■ Stored data entries:
/---
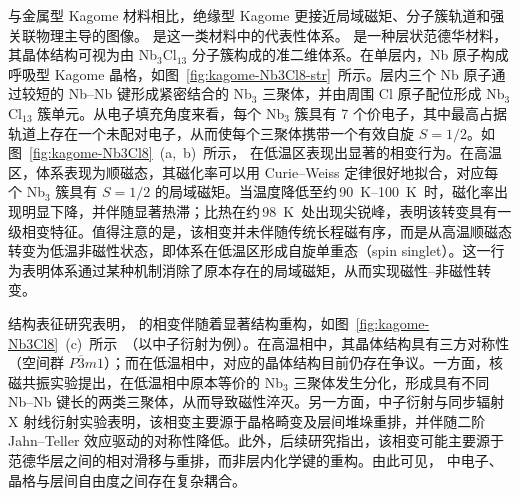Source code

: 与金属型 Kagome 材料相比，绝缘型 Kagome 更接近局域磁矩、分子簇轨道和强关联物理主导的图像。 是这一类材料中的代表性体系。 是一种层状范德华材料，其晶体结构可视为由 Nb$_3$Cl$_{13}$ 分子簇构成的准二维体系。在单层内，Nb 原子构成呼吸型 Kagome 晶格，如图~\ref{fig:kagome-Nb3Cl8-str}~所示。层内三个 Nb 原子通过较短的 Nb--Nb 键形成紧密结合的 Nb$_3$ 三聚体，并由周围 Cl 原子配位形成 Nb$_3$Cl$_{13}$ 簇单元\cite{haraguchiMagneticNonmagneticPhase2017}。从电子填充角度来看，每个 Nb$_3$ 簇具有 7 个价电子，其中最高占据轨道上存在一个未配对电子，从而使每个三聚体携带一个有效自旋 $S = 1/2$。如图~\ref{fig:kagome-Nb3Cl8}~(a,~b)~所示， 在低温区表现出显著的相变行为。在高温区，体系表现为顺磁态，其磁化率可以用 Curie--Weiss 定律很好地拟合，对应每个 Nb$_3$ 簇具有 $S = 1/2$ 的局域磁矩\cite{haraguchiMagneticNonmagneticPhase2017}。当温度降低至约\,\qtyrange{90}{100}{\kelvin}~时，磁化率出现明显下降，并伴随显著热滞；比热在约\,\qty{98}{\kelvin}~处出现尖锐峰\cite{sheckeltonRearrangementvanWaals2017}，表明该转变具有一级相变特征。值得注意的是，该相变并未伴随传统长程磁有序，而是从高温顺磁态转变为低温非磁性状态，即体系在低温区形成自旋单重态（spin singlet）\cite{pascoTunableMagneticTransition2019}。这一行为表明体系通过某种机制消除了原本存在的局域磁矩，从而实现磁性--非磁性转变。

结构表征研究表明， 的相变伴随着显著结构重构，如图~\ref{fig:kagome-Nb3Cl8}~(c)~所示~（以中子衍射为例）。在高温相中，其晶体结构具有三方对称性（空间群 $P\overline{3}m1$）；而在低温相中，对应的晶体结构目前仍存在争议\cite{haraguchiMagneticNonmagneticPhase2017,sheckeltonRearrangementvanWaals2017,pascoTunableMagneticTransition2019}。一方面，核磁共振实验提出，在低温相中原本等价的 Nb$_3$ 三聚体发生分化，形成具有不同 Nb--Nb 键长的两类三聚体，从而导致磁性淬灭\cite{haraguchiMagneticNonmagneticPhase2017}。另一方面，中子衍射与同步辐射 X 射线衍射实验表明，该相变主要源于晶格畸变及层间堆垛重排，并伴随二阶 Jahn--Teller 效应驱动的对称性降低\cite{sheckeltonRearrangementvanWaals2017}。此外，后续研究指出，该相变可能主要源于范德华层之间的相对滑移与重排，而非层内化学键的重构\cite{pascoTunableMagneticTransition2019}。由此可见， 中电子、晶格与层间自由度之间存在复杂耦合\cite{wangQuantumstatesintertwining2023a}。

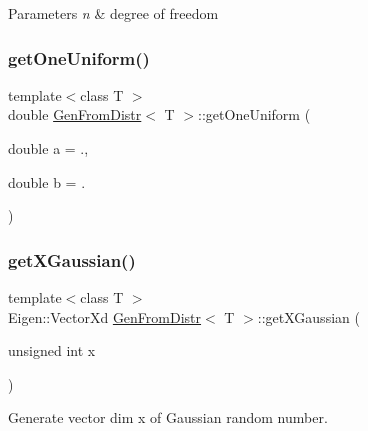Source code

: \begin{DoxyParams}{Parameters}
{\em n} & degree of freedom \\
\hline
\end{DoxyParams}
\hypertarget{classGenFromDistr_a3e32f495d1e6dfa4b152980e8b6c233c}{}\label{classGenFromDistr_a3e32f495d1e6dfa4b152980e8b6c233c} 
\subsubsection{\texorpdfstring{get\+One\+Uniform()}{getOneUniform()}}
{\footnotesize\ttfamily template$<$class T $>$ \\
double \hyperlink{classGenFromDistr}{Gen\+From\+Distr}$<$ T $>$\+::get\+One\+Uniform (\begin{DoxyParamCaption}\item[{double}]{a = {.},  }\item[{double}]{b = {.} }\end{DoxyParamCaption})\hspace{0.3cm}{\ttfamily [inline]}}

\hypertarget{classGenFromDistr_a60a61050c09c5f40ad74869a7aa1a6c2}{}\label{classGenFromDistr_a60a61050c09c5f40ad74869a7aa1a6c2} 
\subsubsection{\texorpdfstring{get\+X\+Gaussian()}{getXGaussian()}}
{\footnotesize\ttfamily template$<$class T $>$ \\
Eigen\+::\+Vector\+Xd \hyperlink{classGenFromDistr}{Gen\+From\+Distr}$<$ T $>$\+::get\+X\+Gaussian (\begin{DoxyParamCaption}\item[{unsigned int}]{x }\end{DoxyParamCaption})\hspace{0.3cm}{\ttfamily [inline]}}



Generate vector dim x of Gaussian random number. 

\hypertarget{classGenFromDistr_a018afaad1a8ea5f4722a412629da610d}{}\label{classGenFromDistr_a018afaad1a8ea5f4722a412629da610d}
\---
■ Assigned task: How many lines in the records hold the string "DoxyParams"? Reply with the number only.

■ Result: 2